Given data Block Start

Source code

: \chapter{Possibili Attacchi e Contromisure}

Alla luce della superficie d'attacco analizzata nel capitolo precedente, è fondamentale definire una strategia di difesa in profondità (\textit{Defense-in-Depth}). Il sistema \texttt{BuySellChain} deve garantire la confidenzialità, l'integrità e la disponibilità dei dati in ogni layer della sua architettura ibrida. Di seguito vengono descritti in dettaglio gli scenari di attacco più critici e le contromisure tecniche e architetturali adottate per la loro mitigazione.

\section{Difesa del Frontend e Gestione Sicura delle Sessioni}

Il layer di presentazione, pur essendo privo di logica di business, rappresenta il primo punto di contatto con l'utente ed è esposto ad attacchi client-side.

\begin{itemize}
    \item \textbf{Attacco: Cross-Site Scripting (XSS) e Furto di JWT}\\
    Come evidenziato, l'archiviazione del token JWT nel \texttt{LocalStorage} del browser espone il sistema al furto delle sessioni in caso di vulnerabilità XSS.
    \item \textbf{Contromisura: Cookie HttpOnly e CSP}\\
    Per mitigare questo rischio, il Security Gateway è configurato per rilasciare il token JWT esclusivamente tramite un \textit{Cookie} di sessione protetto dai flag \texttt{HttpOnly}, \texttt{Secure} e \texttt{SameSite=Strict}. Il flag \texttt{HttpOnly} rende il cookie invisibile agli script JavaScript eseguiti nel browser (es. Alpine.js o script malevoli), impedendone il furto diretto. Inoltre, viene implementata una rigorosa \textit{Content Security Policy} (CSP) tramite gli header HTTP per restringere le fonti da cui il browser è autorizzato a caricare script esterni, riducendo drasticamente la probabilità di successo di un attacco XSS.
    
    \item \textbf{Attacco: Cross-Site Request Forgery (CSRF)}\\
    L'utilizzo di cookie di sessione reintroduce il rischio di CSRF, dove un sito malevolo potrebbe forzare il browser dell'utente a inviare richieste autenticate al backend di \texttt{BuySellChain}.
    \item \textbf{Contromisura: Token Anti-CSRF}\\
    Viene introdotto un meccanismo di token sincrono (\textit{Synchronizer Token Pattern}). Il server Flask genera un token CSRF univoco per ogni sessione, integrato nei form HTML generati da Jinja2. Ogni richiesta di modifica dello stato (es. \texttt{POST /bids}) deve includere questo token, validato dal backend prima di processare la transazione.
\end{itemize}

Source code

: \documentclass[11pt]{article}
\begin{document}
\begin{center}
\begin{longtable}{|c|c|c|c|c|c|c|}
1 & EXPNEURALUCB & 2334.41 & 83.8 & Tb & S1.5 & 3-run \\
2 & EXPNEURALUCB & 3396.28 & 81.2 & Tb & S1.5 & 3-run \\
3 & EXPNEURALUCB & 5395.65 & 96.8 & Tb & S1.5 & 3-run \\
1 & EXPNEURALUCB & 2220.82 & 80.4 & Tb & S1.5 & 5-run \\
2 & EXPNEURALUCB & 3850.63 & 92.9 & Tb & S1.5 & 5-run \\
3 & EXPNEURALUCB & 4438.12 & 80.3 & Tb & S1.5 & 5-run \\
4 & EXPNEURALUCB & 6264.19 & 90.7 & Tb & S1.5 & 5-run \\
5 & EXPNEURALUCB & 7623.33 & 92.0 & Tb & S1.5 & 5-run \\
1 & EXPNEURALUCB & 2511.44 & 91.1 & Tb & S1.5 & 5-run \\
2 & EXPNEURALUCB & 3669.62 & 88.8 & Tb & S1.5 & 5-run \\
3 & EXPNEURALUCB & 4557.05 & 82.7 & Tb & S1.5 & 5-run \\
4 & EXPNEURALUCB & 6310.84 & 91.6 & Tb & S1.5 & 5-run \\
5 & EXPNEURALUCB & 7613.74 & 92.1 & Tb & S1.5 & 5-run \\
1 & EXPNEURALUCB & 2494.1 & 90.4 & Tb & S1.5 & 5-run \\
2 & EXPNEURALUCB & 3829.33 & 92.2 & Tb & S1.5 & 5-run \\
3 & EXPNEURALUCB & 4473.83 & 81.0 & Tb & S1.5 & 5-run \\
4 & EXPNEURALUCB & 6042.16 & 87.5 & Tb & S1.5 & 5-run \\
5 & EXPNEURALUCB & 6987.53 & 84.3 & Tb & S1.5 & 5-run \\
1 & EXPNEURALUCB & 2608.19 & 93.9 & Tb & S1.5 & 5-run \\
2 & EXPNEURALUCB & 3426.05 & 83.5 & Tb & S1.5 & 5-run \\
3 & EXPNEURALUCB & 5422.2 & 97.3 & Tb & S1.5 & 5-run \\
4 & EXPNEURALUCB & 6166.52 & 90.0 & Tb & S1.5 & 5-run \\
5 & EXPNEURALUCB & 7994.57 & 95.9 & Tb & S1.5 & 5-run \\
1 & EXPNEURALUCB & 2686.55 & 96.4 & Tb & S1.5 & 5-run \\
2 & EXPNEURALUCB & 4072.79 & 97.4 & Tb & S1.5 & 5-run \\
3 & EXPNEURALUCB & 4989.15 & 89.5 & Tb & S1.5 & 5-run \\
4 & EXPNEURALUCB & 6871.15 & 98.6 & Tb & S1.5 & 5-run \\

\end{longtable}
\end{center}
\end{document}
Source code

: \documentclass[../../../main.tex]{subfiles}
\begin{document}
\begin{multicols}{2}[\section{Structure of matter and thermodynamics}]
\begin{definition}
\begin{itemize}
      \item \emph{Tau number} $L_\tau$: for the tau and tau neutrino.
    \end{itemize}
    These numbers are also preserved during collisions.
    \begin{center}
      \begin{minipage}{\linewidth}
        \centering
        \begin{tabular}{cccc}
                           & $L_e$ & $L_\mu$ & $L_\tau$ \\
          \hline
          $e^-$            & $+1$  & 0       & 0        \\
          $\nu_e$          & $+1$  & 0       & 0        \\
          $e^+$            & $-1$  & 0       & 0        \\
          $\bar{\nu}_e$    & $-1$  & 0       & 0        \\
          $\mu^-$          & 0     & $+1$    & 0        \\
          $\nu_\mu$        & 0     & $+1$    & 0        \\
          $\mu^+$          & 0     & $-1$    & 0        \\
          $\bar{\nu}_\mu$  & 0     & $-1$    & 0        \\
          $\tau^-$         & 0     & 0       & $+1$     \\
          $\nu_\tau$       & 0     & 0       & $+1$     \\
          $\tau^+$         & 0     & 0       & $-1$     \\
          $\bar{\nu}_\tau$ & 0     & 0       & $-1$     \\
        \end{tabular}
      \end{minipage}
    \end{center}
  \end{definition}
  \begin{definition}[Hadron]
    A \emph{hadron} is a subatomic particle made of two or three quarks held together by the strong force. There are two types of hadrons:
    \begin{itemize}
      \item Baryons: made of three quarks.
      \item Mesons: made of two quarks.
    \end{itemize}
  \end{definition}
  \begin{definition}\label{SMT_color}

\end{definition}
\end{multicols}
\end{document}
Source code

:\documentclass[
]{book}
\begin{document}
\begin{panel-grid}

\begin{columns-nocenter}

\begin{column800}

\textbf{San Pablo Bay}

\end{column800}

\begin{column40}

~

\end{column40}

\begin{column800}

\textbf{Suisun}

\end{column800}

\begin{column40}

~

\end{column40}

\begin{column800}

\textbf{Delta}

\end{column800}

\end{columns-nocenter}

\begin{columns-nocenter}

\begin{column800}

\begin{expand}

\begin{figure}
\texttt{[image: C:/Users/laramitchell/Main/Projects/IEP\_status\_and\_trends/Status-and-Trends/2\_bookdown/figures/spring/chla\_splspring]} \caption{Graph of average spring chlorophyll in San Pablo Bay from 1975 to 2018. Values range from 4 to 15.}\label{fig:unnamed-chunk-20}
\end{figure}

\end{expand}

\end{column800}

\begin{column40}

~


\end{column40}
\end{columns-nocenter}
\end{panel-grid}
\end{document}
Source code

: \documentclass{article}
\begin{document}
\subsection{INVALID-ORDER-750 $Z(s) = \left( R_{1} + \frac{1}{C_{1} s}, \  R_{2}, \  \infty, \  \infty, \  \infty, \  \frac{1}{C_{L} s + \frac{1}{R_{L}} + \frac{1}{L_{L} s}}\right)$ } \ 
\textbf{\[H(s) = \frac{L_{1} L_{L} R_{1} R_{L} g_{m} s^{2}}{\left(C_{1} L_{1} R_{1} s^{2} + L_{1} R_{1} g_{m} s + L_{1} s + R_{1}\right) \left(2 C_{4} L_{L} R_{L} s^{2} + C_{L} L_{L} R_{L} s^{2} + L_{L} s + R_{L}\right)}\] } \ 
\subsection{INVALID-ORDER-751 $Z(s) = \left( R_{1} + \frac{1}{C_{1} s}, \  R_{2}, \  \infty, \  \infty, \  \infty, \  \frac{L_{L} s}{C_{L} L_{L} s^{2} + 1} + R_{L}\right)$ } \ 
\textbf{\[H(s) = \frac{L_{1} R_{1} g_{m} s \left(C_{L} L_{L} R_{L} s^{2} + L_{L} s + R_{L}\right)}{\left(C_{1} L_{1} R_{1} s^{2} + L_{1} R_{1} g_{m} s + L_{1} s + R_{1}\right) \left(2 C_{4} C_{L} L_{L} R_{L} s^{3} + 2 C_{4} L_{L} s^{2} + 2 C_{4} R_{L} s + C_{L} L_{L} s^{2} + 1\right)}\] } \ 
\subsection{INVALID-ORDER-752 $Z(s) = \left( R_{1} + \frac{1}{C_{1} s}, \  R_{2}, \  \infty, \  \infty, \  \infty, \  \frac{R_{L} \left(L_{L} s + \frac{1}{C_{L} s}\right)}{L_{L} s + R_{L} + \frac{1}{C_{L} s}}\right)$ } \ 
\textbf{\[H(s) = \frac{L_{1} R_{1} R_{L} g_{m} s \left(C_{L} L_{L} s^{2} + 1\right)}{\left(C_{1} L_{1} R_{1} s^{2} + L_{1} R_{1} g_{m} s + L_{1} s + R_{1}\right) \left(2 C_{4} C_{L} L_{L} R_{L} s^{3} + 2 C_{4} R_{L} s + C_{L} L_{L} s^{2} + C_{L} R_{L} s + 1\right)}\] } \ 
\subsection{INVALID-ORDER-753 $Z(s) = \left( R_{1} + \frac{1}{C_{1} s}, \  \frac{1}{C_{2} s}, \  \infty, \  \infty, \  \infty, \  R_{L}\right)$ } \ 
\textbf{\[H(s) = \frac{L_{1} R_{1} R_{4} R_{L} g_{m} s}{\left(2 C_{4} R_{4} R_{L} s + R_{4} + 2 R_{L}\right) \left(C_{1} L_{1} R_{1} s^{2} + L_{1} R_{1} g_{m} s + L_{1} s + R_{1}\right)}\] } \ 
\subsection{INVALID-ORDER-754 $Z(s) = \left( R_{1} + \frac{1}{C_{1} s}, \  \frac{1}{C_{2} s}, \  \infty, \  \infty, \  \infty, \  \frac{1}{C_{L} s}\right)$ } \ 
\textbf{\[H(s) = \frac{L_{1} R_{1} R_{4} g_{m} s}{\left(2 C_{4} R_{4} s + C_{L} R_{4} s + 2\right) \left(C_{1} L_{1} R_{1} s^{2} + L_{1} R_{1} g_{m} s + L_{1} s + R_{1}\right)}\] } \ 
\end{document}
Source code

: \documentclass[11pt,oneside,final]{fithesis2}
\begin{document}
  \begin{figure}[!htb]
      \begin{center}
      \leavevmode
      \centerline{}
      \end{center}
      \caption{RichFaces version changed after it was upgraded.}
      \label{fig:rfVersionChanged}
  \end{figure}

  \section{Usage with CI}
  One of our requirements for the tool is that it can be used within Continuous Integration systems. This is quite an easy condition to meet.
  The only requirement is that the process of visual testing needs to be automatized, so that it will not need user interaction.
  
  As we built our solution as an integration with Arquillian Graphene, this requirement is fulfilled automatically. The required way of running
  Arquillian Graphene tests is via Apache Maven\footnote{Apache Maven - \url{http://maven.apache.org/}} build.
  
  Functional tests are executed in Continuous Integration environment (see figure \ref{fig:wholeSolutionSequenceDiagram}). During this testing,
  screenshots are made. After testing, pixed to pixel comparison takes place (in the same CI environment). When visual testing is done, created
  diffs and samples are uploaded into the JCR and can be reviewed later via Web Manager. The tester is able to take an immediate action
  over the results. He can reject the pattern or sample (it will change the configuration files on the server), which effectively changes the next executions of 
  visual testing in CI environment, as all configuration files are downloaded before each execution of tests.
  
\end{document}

Given data Block End

#### Exercise details
Every line in the data that holds the string "minipage" should be copied.

#### Output
      \begin{minipage}{\linewidth}
      \end{minipage}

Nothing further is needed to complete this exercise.